===== Data provided
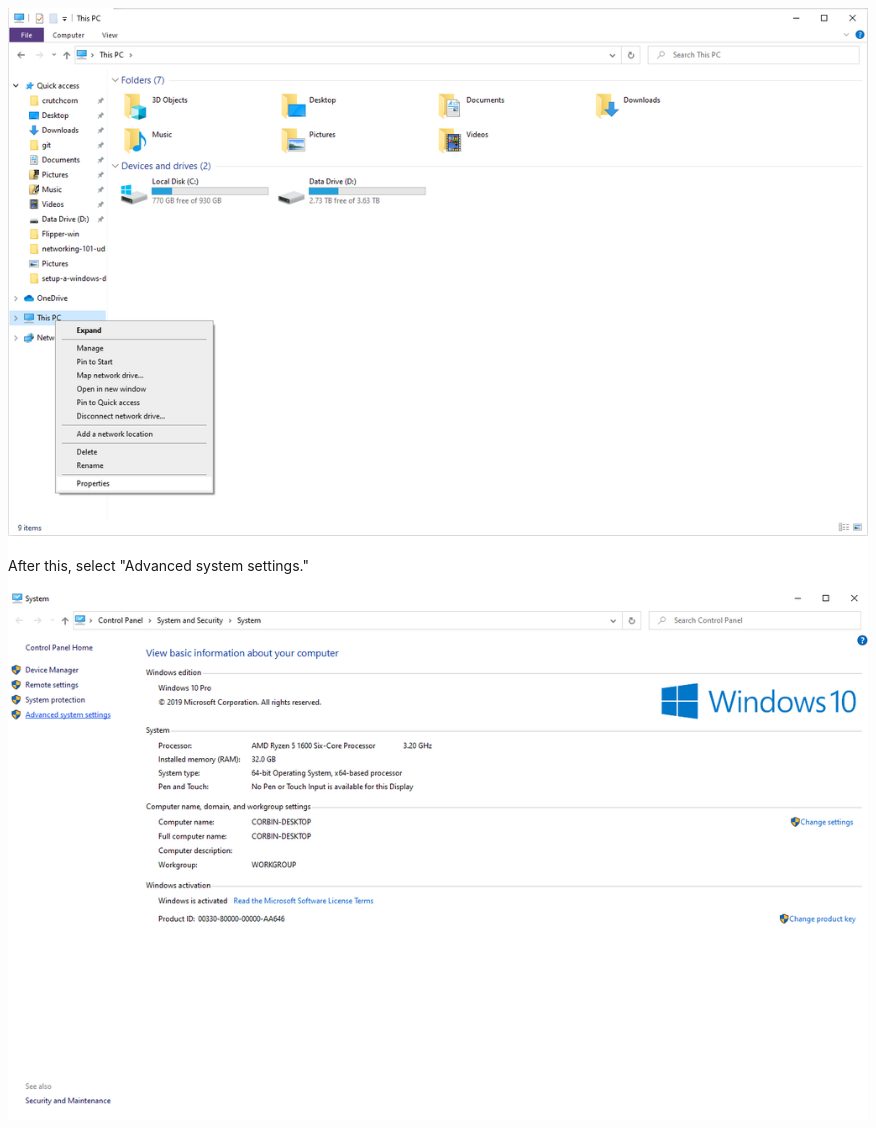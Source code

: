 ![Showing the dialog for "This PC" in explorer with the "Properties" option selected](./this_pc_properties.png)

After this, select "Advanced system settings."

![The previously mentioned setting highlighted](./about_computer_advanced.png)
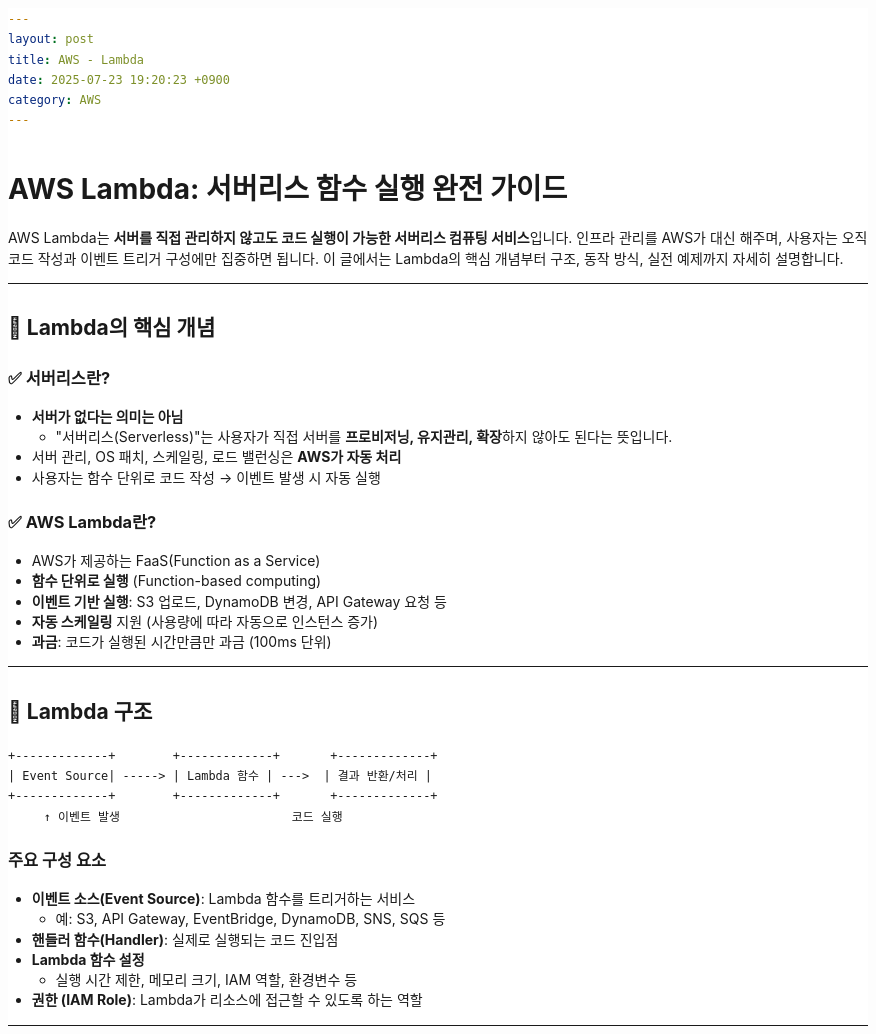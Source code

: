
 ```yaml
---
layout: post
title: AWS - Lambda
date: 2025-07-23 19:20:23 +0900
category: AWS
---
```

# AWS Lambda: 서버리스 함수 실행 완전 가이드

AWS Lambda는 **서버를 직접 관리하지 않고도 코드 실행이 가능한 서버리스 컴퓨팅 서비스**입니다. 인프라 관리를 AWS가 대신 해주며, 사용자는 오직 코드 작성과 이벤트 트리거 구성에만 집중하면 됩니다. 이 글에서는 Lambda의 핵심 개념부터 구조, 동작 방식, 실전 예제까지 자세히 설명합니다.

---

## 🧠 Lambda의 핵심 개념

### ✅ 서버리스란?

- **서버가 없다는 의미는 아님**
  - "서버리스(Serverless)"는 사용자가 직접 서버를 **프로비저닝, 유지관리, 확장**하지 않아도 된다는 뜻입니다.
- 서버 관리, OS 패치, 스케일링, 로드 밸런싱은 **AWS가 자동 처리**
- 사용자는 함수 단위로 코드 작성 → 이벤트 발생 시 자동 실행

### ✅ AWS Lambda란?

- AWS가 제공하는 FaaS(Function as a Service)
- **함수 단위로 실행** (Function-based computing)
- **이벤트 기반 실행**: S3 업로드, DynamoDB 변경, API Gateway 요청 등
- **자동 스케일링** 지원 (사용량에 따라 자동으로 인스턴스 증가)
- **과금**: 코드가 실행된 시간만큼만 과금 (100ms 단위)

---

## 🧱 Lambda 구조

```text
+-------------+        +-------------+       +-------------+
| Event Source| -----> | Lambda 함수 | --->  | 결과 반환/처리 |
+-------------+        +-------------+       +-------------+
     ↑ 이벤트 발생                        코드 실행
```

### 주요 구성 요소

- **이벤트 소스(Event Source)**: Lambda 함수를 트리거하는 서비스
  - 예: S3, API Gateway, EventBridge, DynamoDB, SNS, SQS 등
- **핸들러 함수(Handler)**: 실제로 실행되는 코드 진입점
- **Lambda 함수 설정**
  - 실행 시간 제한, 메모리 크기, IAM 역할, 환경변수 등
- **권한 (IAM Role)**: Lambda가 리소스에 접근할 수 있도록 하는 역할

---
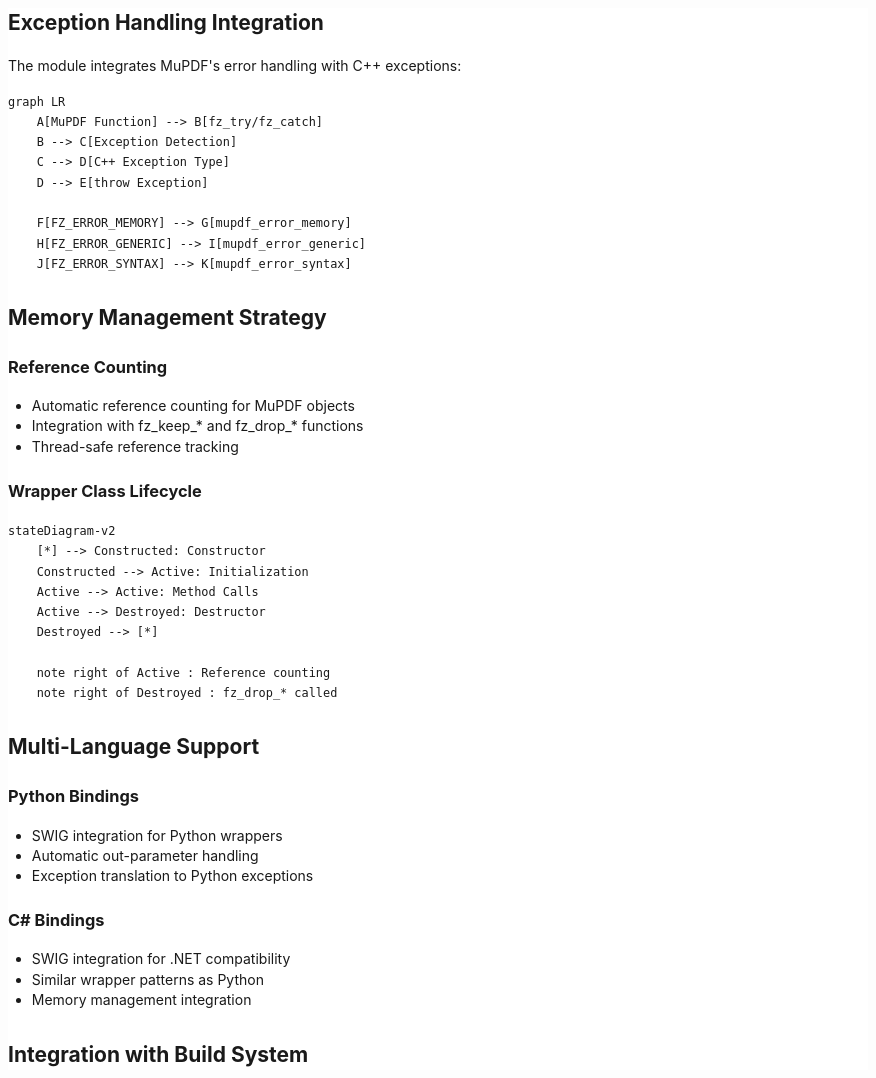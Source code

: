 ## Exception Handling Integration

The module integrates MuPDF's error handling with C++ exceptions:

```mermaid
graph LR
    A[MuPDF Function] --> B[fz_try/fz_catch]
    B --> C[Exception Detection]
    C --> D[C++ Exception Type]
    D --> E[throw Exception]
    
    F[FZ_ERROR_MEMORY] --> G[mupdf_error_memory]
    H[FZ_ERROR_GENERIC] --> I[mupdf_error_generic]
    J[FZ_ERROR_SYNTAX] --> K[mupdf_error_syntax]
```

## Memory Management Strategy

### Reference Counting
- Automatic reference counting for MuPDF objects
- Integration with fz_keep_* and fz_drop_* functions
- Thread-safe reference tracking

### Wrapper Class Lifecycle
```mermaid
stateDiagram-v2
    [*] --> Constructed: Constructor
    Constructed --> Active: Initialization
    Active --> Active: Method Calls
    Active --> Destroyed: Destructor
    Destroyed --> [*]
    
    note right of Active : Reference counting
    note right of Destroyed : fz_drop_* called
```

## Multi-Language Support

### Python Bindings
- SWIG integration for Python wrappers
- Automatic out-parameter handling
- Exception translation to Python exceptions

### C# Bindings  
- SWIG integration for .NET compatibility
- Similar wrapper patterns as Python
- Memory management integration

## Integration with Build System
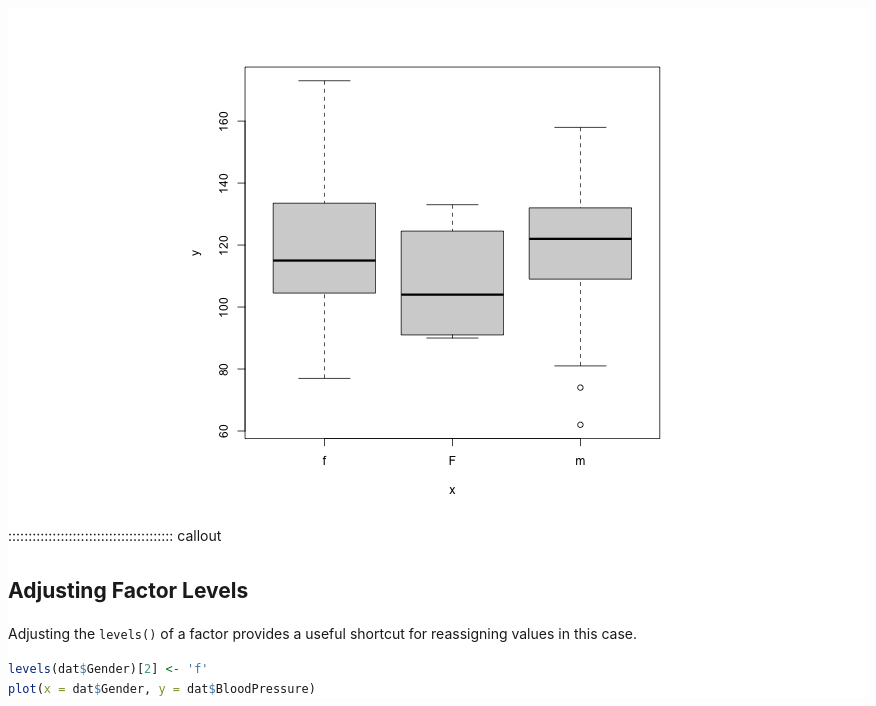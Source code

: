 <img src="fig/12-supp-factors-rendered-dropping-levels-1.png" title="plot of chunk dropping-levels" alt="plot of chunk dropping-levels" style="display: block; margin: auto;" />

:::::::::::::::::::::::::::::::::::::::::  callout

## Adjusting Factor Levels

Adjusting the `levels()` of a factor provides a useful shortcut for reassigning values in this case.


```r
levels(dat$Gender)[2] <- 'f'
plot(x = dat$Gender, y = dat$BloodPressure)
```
==========
**What you should do**
If an entry contains a picture, omit it; restate everything else word for word.

**Worked solution**
Source code

: ![Showing the dialog for "This PC" in explorer with the "Properties" option selected](./this_pc_properties.png)

After this, select "Advanced system settings."

![The previously mentioned setting highlighted](./about_computer_advanced.png)
Source code

:
 ```yaml
---
layout: post
title: AWS - Lambda
date: 2025-07-23 19:20:23 +0900
category: AWS
---
```

# AWS Lambda: 서버리스 함수 실행 완전 가이드

AWS Lambda는 **서버를 직접 관리하지 않고도 코드 실행이 가능한 서버리스 컴퓨팅 서비스**입니다. 인프라 관리를 AWS가 대신 해주며, 사용자는 오직 코드 작성과 이벤트 트리거 구성에만 집중하면 됩니다. 이 글에서는 Lambda의 핵심 개념부터 구조, 동작 방식, 실전 예제까지 자세히 설명합니다.

---

## 🧠 Lambda의 핵심 개념

### ✅ 서버리스란?

- **서버가 없다는 의미는 아님**
  - "서버리스(Serverless)"는 사용자가 직접 서버를 **프로비저닝, 유지관리, 확장**하지 않아도 된다는 뜻입니다.
- 서버 관리, OS 패치, 스케일링, 로드 밸런싱은 **AWS가 자동 처리**
- 사용자는 함수 단위로 코드 작성 → 이벤트 발생 시 자동 실행

### ✅ AWS Lambda란?

- AWS가 제공하는 FaaS(Function as a Service)
- **함수 단위로 실행** (Function-based computing)
- **이벤트 기반 실행**: S3 업로드, DynamoDB 변경, API Gateway 요청 등
- **자동 스케일링** 지원 (사용량에 따라 자동으로 인스턴스 증가)
- **과금**: 코드가 실행된 시간만큼만 과금 (100ms 단위)

---

## 🧱 Lambda 구조

```text
+-------------+        +-------------+       +-------------+
| Event Source| -----> | Lambda 함수 | --->  | 결과 반환/처리 |
+-------------+        +-------------+       +-------------+
     ↑ 이벤트 발생                        코드 실행
```

### 주요 구성 요소

- **이벤트 소스(Event Source)**: Lambda 함수를 트리거하는 서비스
  - 예: S3, API Gateway, EventBridge, DynamoDB, SNS, SQS 등
- **핸들러 함수(Handler)**: 실제로 실행되는 코드 진입점
- **Lambda 함수 설정**
  - 실행 시간 제한, 메모리 크기, IAM 역할, 환경변수 등
- **권한 (IAM Role)**: Lambda가 리소스에 접근할 수 있도록 하는 역할

---
Source code

: ## Exception Handling Integration

The module integrates MuPDF's error handling with C++ exceptions:

```mermaid
graph LR
    A[MuPDF Function] --> B[fz_try/fz_catch]
    B --> C[Exception Detection]
    C --> D[C++ Exception Type]
    D --> E[throw Exception]
    
    F[FZ_ERROR_MEMORY] --> G[mupdf_error_memory]
    H[FZ_ERROR_GENERIC] --> I[mupdf_error_generic]
    J[FZ_ERROR_SYNTAX] --> K[mupdf_error_syntax]
```

## Memory Management Strategy

### Reference Counting
- Automatic reference counting for MuPDF objects
- Integration with fz_keep_* and fz_drop_* functions
- Thread-safe reference tracking

### Wrapper Class Lifecycle
```mermaid
stateDiagram-v2
    [*] --> Constructed: Constructor
    Constructed --> Active: Initialization
    Active --> Active: Method Calls
    Active --> Destroyed: Destructor
    Destroyed --> [*]
    
    note right of Active : Reference counting
    note right of Destroyed : fz_drop_* called
```

## Multi-Language Support

### Python Bindings
- SWIG integration for Python wrappers
- Automatic out-parameter handling
- Exception translation to Python exceptions

### C# Bindings  
- SWIG integration for .NET compatibility
- Similar wrapper patterns as Python
- Memory management integration

## Integration with Build System
Source code

: <img src="fig/12-supp-factors-rendered-dropping-levels-1.png" title="plot of chunk dropping-levels" alt="plot of chunk dropping-levels" style="display: block; margin: auto;" />

:::::::::::::::::::::::::::::::::::::::::  callout

## Adjusting Factor Levels

Adjusting the `levels()` of a factor provides a useful shortcut for reassigning values in this case.


```r
levels(dat$Gender)[2] <- 'f'
plot(x = dat$Gender, y = dat$BloodPressure)
```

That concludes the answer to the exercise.